AIG, which said it had been legally bound to consider the interests of shareholders, appears to have concluded that damage to its public image would outweigh any benefits of joining the suit.
Maybe the idea of suing the US government over the terms of a gargantuan bailout isn't such a winning move for AIG.
That's what the directors of American International Group concluded in a Wednesday meeting. The insurance company's board was reviewing legal action by another firm, Starr International, calling on AIG to join a lawsuit arguing that the terms of the 2008 rescue trampled on shareholder rights.
Starr is run by former AIG chief Maurice "Hank" Greenberg, and had been a major shareholder of AIG.
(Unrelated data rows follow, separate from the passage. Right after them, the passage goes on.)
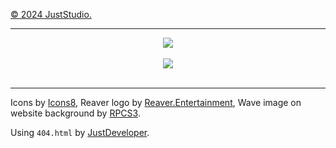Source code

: <a href="https://github.com/JustStudio7/Website/blob/main/LICENSE">© 2024 JustStudio.</a>

-------------

<a href="https://juststudio.is-a.dev/">
        <div align="center">
                <picture>
                        <source media="(prefers-color-scheme: dark)" srcset="https://socialify.git.ci/JustStudio7/Website/image?font=KoHo&forks=1&issues=1&logo=https%3A%2F%2Fjuststudio.is-a.dev%2Fandroid-chrome-192x192.png&name=1&owner=1&pattern=Solid&pulls=0&stargazers=1&theme=Auto">
                        <img src="https://socialify.git.ci/JustStudio7/Website/image?font=KoHo&forks=1&issues=1&logo=https%3A%2F%2Fjuststudio.is-a.dev%2Fandroid-chrome-192x192.png&name=1&owner=1&pattern=Solid&pulls=0&stargazers=1&theme=Auto">
                </picture>
                <br/>
                <br/>
        </div>
        <div align="center">
                <picture>
                        <img src="https://juststudio.is-a.dev/data/1722326978.198617-458FEDC5-E51B-4498-8404-1482413482FD.png">
                </picture>
                <br/>
                <br/>
        </div>
</a>

---------

Icons by <a href="https://icons8.com">Icons8</a>,
Reaver logo by <a href="https://reaverentertainment.dcms.site/">Reaver.Entertainment</a>,
Wave image on website background by <a href="https://rpcs3.net/">RPCS3</a>.


Using `404.html` by <a href="https://justdeveloper.is-a.dev/">JustDeveloper</a>.
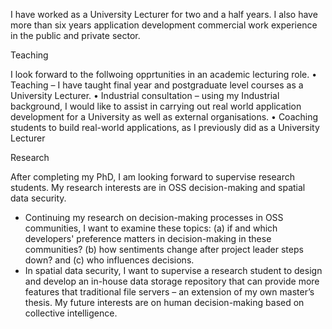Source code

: I have worked as a University Lecturer for two and a half years. I also have more than six years application development commercial work experience in the public and private sector. 

Teaching

I look forward to the follwoing opprtunities in an academic lecturing role.
•	Teaching – I have taught final year and postgraduate level courses as a University Lecturer. 
•	Industrial consultation – using my Industrial background, I would like to assist in carrying out real world application development for a University as well as external organisations. 
•	Coaching students to build real-world applications, as I previously did as a University Lecturer

Research

After completing my PhD, I am looking forward to supervise research students. My research interests are in OSS decision-making and spatial data security.  
- Continuing my research on decision-making processes in OSS communities, I want to examine these topics: (a) if and which developers' preference matters in decision-making in these communities? (b) how sentiments change after project leader steps down? and (c) who influences decisions. 
- In spatial data security, I want to supervise a research student to design and develop an in-house data storage repository that can provide more features that traditional file servers – an extension of my own master’s thesis. My future interests are on human decision-making based on collective intelligence.
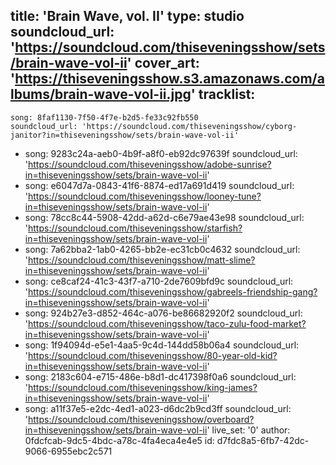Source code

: title: 'Brain Wave, vol. II'
type: studio
soundcloud_url: 'https://soundcloud.com/thiseveningsshow/sets/brain-wave-vol-ii'
cover_art: 'https://thiseveningsshow.s3.amazonaws.com/albums/brain-wave-vol-ii.jpg'
tracklist:
  -
    song: 8faf1130-7f50-4f7e-b2d5-fe33c92fb550
    soundcloud_url: 'https://soundcloud.com/thiseveningsshow/cyborg-janitor?in=thiseveningsshow/sets/brain-wave-vol-ii'
  -
    song: 9283c24a-aeb0-4b9f-a8f0-eb92dc97639f
    soundcloud_url: 'https://soundcloud.com/thiseveningsshow/adobe-sunrise?in=thiseveningsshow/sets/brain-wave-vol-ii'
  -
    song: e6047d7a-0843-41f6-8874-ed17a691d419
    soundcloud_url: 'https://soundcloud.com/thiseveningsshow/looney-tune?in=thiseveningsshow/sets/brain-wave-vol-ii'
  -
    song: 78cc8c44-5908-42dd-a62d-c6e79ae43e98
    soundcloud_url: 'https://soundcloud.com/thiseveningsshow/starfish?in=thiseveningsshow/sets/brain-wave-vol-ii'
  -
    song: 7a62bba2-1ab0-4265-bb2e-ec31cb0c4632
    soundcloud_url: 'https://soundcloud.com/thiseveningsshow/matt-slime?in=thiseveningsshow/sets/brain-wave-vol-ii'
  -
    song: ce8caf24-41c3-43f7-a710-2de7609bfd9c
    soundcloud_url: 'https://soundcloud.com/thiseveningsshow/gabreels-friendship-gang?in=thiseveningsshow/sets/brain-wave-vol-ii'
  -
    song: 924b27e3-d852-464c-a076-be86682920f2
    soundcloud_url: 'https://soundcloud.com/thiseveningsshow/taco-zulu-food-market?in=thiseveningsshow/sets/brain-wave-vol-ii'
  -
    song: 1f94094d-e5e1-4aa5-9c4d-144dd58b06a4
    soundcloud_url: 'https://soundcloud.com/thiseveningsshow/80-year-old-kid?in=thiseveningsshow/sets/brain-wave-vol-ii'
  -
    song: 2183c604-e715-486e-b8d1-dc417398f0a6
    soundcloud_url: 'https://soundcloud.com/thiseveningsshow/king-james?in=thiseveningsshow/sets/brain-wave-vol-ii'
  -
    song: a11f37e5-e2dc-4ed1-a023-d6dc2b9cd3ff
    soundcloud_url: 'https://soundcloud.com/thiseveningsshow/overboard?in=thiseveningsshow/sets/brain-wave-vol-ii'
live_set: '0'
author: 0fdcfcab-9dc5-4bdc-a78c-4fa4eca4e4e5
id: d7fdc8a5-6fb7-42dc-9066-6955ebc2c571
"The AIG Board has determined to refuse Starr’s demand in its entirety, and will neither pursue these claims itself nor permit Starr to pursue them in AIG’s name," AIG said in a statement released late in the day.
The company said it had been legally bound to weigh the best interests of shareholders. By inference, it concluded that the damage to its public image – hinted at in a firestorm of public criticism this week over the possible legal action – outweighed any potential benefits of joining the lawsuit.
But the uproar over the proposed lawsuit has served up a reminder that goes beyond the details of AIG: Debate over the role government should play in the nation's financial system during times of panic is far from over.
AIG's rescue defined a pivotal point in the financial crisis.
The investment bank Lehman Brothers had just collapsed, and there was uncertainty about whether AIG and then others would fail next. The Federal Reserve promptly moved to the aid of AIG, extending an $85 billion loan in exchange for 80 percent ownership in the troubled firm.